New Release: GAGA 1.2.0, October 2015

Welcome to GAGA, a software package for solving large compressed sensing problems with millions of unknowns in fractions of a second by exploiting the power of graphics processing units.  The current release GAGA 1.2.0 consists of ten greedy algorithms using five matrix ensembles and six algorithms tailored for use with expander matrices.  This release is set to compile as Matlab executables to enhance your compressed sensing research and applications.  A user guide is available for download detailing the capabilities including simple implementations for large-scale testing at problem sizes previously too computationally expensive for extensive testing.
The current version, GAGA 1.2.0, contains ten greedy algorithms for compressed sensing with three clases of matrix multiplication, generic dense matrices, sparse matrices, and the subsampled discrete cosine transform. New to GAGA 1.2.0 are six algorithms specificaly designed for the compressed sensing problem with expander matrices.

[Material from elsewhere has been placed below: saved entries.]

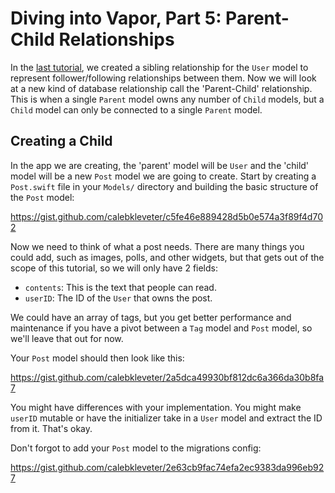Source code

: # Diving into Vapor, Part 5: Parent-Child Relationships

In the [last tutorial](https://theswiftwebdeveloper.com/diving-into-vapor-part-4-deeper-into-fluent-30d84e19f114), we created a sibling relationship for the `User` model to represent follower/following relationships between them. Now we will look at a new kind of database relationship call the 'Parent-Child' relationship. This is when a single `Parent` model owns any number of `Child` models, but a `Child` model can only be connected to a single `Parent` model.

## Creating a Child

In the app we are creating, the 'parent' model will be `User` and the 'child' model will be a new `Post` model we are going to create. Start by creating a `Post.swift` file in your `Models/` directory and building the basic structure of the `Post` model:

https://gist.github.com/calebkleveter/c5fe46e889428d5b0e574a3f89f4d702

Now we need to think of what a post needs. There are many things you could add, such as images, polls, and other widgets, but that gets out of the scope of this tutorial, so we will only have 2 fields:

- `contents`: This is the text that people can read.
- `userID`: The ID of the `User` that owns the post.

We could have an array of tags, but you get better performance and maintenance if you have a pivot between a `Tag` model and `Post` model, so we'll leave that out for now.

Your `Post` model should then look like this:

https://gist.github.com/calebkleveter/2a5dca49930bf812dc6a366da30b8fa7

You might have differences with your implementation. You might make `userID` mutable or have the initializer take in a `User` model and extract the ID from it. That's okay.

Don't forgot to add your `Post` model to the migrations config:

https://gist.github.com/calebkleveter/2e63cb9fac74efa2ec9383da996eb927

For large-scale testing, there are a total of five randomly generated matrix ensembles and three randomly generated sparse vector ensembles. For applications, the algorithms are equipped to employ any dense matrix and any sparse matrix in COO format (the default in Matlab). GAGA provides massive acceleration with up to 70x speed-ups in the algorithms' subroutines over a CPU based matlab implementation. For large scale testing, the GPU based random problem generation can offer up to 1600x acceleration.

Greedy Algorithms

Conjugate Gradient Iterative Hard Thresholding (3 variants)
Normalized Iterative Hard Thresholding
Fast Iterative Hard Thresholding
Iterative Hard Thresholding
Hard Thresholding Pursuit
CSMPSP: CoSaMP/Subspace Pursuit
1-ALPS(2)
Thresholding

Expander Algorithms

Serial L0
Parallel L0
Expander Recovery
Sparse Matching Pursuit
Sequential Sparse Matching Pursuit
Parallel LDDSR

Random Matrix Ensembles

Dense Gaussian Matrices
Dense Binary Matrices
Sparse Binary Matrices
Sparse Expander Matrices
Subsampled Discrete Cosine Transform

Random Sparse Vector Ensembles

Sparse Binary Vectors
Sparse Gaussian Vectors
Sparse Uniform Vectors
GPU Accelerated Greedy Algorithms for Compressed Sensing
Copyright 2010-2015 J. Blanchard and J. Tanner
J. Blanchard's work is supported by the National Science Foundation Grant DMS 1112612. Any opinions, findings, and conclusions or recommendations expressed in this material are those of the author(s) and do not necessarily reflect the views of the National Science Foundation.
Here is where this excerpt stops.